In short, the problem of disseminating good quality scientific knowledge is fueled by:

• Publication bias: publishing only positive studies
• Citation bias: citing only positive studies. In 2012, Anne-Sophie Jannot and a team examined 242 meta-analyses published in the Cochrane Database of Systematic Reviews between January and March 2010 that confirmed this.
• Distortion quotes. In 2010, Andreas Stang posted a review of the Newcastle-Ottawa scale, a scale used in meta-analysis to evaluate the quality of observational studies. Sometimes references are simply copied from one document to another. It's hard to know how common this is, but Pieter Kroonenberg, a Dutch statistician, discovered a nonexistent study that had been cited more than 400 times.
• Underutilization of evidence: not citing existing studies. The researchers Karen Robinson and Steven Goodman examined the frequency with which subsequent clinical trial authors reported similar clinical trials. They identified 1,523 essays and tracked how they had cited others on the same topic. Only about a quarter of the relevant trials were cited, which also constituted only about a quarter of the subjects enrolled in the relevant trials.

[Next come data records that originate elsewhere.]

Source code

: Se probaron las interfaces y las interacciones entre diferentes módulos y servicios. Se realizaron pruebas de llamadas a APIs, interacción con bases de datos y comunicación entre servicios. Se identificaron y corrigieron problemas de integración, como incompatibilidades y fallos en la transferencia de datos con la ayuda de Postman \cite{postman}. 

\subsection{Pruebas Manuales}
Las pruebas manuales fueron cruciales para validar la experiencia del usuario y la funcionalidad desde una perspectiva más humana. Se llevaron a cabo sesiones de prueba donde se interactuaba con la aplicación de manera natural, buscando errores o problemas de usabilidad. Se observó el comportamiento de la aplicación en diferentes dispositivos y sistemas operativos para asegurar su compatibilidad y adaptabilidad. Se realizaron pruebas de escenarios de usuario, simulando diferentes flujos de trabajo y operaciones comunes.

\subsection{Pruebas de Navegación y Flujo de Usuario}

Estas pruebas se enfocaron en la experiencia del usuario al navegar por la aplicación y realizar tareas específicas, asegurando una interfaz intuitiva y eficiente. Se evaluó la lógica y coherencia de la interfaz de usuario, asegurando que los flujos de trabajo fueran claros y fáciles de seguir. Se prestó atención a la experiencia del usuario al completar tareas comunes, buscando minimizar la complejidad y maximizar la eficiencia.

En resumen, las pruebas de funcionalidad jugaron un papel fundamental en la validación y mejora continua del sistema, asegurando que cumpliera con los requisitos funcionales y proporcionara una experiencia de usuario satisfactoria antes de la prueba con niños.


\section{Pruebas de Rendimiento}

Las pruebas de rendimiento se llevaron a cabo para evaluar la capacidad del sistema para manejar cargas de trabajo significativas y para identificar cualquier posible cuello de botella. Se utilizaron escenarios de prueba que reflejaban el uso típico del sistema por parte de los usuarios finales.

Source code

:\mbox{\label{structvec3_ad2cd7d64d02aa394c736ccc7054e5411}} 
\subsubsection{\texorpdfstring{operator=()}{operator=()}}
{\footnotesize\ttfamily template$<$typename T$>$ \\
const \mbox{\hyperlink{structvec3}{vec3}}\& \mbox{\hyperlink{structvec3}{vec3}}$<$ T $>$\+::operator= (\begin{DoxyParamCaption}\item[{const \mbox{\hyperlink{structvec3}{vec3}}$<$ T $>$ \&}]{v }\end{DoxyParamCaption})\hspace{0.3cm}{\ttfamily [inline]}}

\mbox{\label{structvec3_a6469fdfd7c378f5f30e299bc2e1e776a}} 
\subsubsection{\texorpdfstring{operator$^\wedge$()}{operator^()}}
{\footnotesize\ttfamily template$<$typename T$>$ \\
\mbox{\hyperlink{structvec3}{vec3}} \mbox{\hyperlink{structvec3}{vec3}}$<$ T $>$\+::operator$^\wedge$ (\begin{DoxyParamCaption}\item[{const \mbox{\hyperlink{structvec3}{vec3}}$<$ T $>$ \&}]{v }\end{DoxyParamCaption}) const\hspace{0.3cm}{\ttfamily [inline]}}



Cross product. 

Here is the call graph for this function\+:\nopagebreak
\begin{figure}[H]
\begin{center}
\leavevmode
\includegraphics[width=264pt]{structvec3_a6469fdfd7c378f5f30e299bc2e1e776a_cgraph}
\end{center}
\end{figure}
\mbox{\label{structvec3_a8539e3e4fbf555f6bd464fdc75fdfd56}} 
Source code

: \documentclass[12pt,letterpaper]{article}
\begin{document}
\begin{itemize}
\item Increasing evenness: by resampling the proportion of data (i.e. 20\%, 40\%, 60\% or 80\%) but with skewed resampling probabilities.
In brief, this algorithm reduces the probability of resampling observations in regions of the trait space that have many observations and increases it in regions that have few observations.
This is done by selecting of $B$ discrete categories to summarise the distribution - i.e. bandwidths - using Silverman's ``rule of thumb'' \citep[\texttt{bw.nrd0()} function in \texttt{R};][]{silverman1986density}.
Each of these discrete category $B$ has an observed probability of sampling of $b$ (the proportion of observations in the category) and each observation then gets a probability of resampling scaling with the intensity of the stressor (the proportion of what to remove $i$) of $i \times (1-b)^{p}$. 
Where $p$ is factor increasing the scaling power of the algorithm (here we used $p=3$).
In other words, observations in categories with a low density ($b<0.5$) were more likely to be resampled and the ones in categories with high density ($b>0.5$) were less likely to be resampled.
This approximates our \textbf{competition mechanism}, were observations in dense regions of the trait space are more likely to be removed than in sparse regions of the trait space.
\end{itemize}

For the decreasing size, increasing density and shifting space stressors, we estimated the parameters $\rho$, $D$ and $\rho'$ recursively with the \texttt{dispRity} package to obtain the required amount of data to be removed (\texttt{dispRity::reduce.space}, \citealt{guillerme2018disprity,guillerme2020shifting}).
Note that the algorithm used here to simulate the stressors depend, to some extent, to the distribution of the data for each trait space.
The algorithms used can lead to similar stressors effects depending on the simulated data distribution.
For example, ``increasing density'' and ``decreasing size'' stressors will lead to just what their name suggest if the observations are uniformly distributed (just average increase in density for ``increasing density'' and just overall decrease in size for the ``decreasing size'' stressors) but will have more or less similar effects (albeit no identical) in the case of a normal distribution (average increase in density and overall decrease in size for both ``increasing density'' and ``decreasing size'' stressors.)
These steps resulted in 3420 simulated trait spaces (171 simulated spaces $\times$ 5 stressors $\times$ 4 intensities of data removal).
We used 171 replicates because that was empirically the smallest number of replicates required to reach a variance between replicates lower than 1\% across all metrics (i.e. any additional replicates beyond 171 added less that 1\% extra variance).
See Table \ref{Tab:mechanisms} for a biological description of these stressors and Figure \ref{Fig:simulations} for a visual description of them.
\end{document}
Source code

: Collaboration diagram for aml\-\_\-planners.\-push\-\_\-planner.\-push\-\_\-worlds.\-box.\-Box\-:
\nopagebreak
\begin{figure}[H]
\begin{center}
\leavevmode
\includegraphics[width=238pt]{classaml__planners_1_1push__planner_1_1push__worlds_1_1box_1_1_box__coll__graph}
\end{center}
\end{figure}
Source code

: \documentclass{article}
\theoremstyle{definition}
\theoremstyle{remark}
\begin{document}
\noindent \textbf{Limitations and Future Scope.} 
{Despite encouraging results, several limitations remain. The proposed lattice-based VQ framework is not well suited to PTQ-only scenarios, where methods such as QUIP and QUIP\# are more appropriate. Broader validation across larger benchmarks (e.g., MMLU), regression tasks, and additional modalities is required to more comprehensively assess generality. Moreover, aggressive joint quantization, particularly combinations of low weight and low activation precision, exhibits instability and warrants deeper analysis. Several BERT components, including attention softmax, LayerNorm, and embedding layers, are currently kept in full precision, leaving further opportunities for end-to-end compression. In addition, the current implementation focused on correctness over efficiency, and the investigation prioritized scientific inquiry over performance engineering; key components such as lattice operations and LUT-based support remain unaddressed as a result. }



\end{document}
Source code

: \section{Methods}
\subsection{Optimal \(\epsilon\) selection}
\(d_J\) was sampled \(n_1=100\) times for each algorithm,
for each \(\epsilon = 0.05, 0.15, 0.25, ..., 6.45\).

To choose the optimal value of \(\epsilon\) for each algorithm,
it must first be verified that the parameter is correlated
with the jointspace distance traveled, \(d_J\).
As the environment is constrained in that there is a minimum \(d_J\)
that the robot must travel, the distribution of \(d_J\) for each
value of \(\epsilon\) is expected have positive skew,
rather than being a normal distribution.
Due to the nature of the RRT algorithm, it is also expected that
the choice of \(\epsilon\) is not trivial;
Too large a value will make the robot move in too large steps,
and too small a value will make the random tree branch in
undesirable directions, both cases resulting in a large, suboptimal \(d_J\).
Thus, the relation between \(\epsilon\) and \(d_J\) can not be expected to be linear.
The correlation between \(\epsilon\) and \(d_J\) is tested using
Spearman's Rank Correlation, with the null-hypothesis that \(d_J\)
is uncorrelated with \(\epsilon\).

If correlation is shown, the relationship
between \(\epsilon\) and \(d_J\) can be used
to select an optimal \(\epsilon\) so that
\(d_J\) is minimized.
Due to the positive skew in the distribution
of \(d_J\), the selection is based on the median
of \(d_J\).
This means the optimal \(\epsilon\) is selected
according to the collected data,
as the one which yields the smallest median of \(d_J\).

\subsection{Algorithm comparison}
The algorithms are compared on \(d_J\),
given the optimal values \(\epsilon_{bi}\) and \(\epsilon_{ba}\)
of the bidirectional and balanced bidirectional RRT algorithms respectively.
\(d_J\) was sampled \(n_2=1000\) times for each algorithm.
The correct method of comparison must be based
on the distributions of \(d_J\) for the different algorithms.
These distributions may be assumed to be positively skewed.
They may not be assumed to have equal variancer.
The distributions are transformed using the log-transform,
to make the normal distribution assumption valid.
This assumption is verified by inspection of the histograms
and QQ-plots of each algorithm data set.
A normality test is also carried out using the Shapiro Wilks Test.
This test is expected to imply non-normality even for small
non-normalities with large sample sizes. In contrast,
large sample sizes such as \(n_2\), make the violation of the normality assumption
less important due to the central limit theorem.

Within publication bias, in turn, different forms of bias have been identified:

• Time lag bias: in which trials with impressive positive results (large size, statistical significance) are published more quickly than trials with negative or equivocal results.
• Results reporting bias: reporting only statistically significant results or results that favor a particular claim, while other results have been measured but not reported.
• Location bias: publication of non-significant, equivocal, or unsupported findings in less prestigious journals, while studies reporting positive, statistically significant findings tend to be submitted to better-known journals.

In Xataka

Popular studies are less reliable (says a scientific study that is becoming quite popular)

A significant case was the one analyzed in 2015 by Michal Kicinski and colleagues, who examined 1,106 meta-analyses published by the Cochrane Collaboration on the effectiveness or safety of particular treatments. For meta-analyses that focused on efficacy, positive and significant trials were more likely to be included in the meta-analyses than other trials. In contrast, for meta-analyses that focused on safety, "results that provided no evidence of adverse effects were on average 78 percent more likely to enter the meta-analysis sample than statistically significant results that showed they existed." Adverse effects".

The existence of these biases is not only a problem that affects the quality of scientific literature, but is undermining the integrity of science, allowing myths or half-truths to flourish more easily. Once we have diagnosed the problem, it is imperative to get to work to mitigate it and, by extension, reinforce the foundations on which we build the edifice of science.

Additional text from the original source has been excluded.